Araştırmada, üç ülkenin medyası karşılaştırmalı olarak incelenerek, konuya ilişkin haberler yazılırken farklı bağlamlarda nelerin ön plana çıkartılıp nelerin göz ardı edildiği, çatışmanın taraflarının ne şekilde adlandırıldığı, özetle çatışma ve savaş durumlarında medyanın ayrımcı dili nasıl ürettiği ve barış diline ne ölçüde katkıda bulunduğu analiz edildi.

İlk olarak üç ülkede de incelenecek yayın organları farklı temsiliyet kriterleri göz önünde bulundurularak seçildi.
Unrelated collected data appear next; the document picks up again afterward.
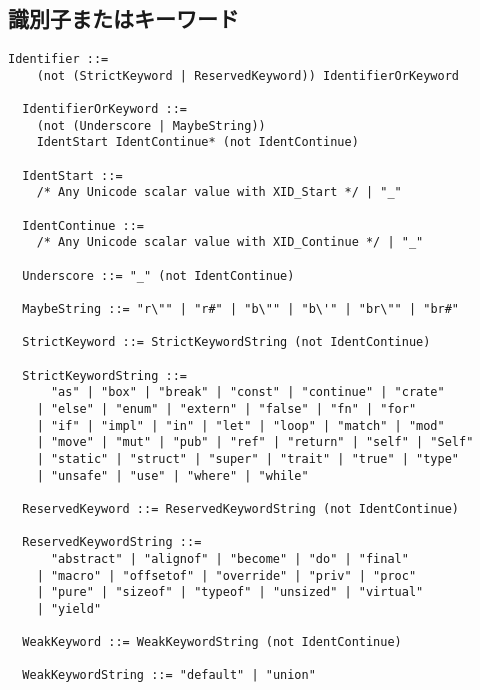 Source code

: \documentclass[dvipdfmx,uplatex,papersize,a4paper,10pt]{jsbook}
\theoremstyle{definition}
\begin{document}
\subsection{識別子またはキーワード}

\begin{lstlisting}[language=BNFLike, gobble=2]
  Identifier ::=
    (not (StrictKeyword | ReservedKeyword)) IdentifierOrKeyword

  IdentifierOrKeyword ::=
    (not (Underscore | MaybeString))
    IdentStart IdentContinue* (not IdentContinue)

  IdentStart ::=
    /* Any Unicode scalar value with XID_Start */ | "_"

  IdentContinue ::=
    /* Any Unicode scalar value with XID_Continue */ | "_"

  Underscore ::= "_" (not IdentContinue)

  MaybeString ::= "r\"" | "r#" | "b\"" | "b\'" | "br\"" | "br#"

  StrictKeyword ::= StrictKeywordString (not IdentContinue)

  StrictKeywordString ::=
      "as" | "box" | "break" | "const" | "continue" | "crate"
    | "else" | "enum" | "extern" | "false" | "fn" | "for"
    | "if" | "impl" | "in" | "let" | "loop" | "match" | "mod"
    | "move" | "mut" | "pub" | "ref" | "return" | "self" | "Self"
    | "static" | "struct" | "super" | "trait" | "true" | "type"
    | "unsafe" | "use" | "where" | "while"

  ReservedKeyword ::= ReservedKeywordString (not IdentContinue)

  ReservedKeywordString ::=
      "abstract" | "alignof" | "become" | "do" | "final"
    | "macro" | "offsetof" | "override" | "priv" | "proc"
    | "pure" | "sizeof" | "typeof" | "unsized" | "virtual"
    | "yield"

  WeakKeyword ::= WeakKeywordString (not IdentContinue)

  WeakKeywordString ::= "default" | "union"
\end{lstlisting}
\end{document}
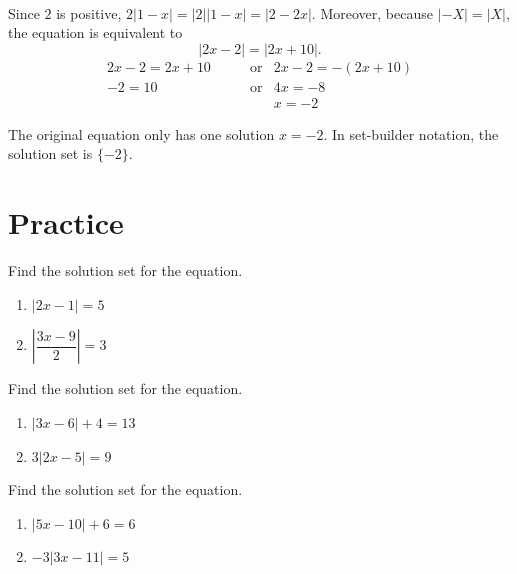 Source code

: \documentclass[en,12pt]{elegantbook}
\providecommand{\tightlist}{%
  \setlength{\itemsep}{0pt}\setlength{\parskip}{0pt}}
\let\BeginKnitrBlock\begin \let\EndKnitrBlock\end
\begin{document}
\BeginKnitrBlock{solution}
{}\\

Since \(2\) is positive, \(2|1-x|=|2||1-x|=|2-2x|\). Moreover, because \(|-X|=|X|\), the equation is equivalent to
\[|2x-2|=|2x+10|.\]
\[
\begin{aligned}
    2x-2  =2x+10   & \qquad\text{or} & 2x-2  =-(2x+10) \\
    -2    =10      & \qquad\text{or} & 4x    =-8       \\
                   &          & x     =-2
\end{aligned}
\]

The original equation only has one solution \(x=-2\). In set-builder notation, the solution set is \(\{-2\}\).
\EndKnitrBlock{solution}

\hypertarget{practice-8}{%
\section{Practice}\label{practice-8}}

\BeginKnitrBlock{exercise}
\protect\hypertarget{exr:unnamed-chunk-210}{}{\label{exr:unnamed-chunk-210} }
Find the solution set for the equation.

\begin{enumerate}
\def\labelenumi{\arabic{enumi}.}
\tightlist
\item
  \(|2x-1|=5\)
\item
  \(\left|\dfrac{3x-9}{2}\right|=3\)
\end{enumerate}
\EndKnitrBlock{exercise}

\BeginKnitrBlock{exercise}
\protect\hypertarget{exr:unnamed-chunk-211}{}{\label{exr:unnamed-chunk-211} }
Find the solution set for the equation.

\begin{enumerate}
\def\labelenumi{\arabic{enumi}.}
\tightlist
\item
  \(|3x-6|+4=13\)
\item
  \(3|2x-5|=9\)
\end{enumerate}
\EndKnitrBlock{exercise}

\BeginKnitrBlock{exercise}
\protect\hypertarget{exr:unnamed-chunk-212}{}{\label{exr:unnamed-chunk-212} }
Find the solution set for the equation.

\begin{enumerate}
\def\labelenumi{\arabic{enumi}.}
\tightlist
\item
  \(|5x-10|+6=6\)
\item
  \(-3|3x-11|=5\)
\end{enumerate}
\EndKnitrBlock{exercise}
\end{document}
Türkiye’de yazılı basın incelenirken, her ülkenin özgül koşulları ve yazılı ve online medyanın etki alanı göz önüne alınarak Azerbaycan ve Ermenistan’da online gazeteler incelendi. Dolayısıyla, Azerbaycan’da Report.az, azadliq.org, Trend.az ve Meydan.tv; Ermenistan’da Armenpress, Razm.info, Hetq ve Azatutyun; Türkiye’de ise Hürriyet, Sabah ve Sözcü gazeteleri araştırma kapsamına alındı.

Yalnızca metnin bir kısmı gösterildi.